- Exercise goal -
Could you copy the lines below exactly, leaving none out?

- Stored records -
::::

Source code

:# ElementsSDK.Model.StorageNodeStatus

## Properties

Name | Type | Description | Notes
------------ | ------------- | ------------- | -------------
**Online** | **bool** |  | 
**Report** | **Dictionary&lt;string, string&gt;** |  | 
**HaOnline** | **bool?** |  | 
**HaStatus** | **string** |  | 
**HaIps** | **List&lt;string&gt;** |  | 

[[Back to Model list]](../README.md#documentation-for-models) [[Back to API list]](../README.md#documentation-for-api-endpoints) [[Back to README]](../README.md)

::::

- Your solution -
Source code

:# ElementsSDK.Model.StorageNodeStatus

## Properties

Name | Type | Description | Notes
------------ | ------------- | ------------- | -------------
**Online** | **bool** |  | 
**Report** | **Dictionary&lt;string, string&gt;** |  | 
**HaOnline** | **bool?** |  | 
**HaStatus** | **string** |  | 
**HaIps** | **List&lt;string&gt;** |  | 

[[Back to Model list]](../README.md#documentation-for-models) [[Back to API list]](../README.md#documentation-for-api-endpoints) [[Back to README]](../README.md)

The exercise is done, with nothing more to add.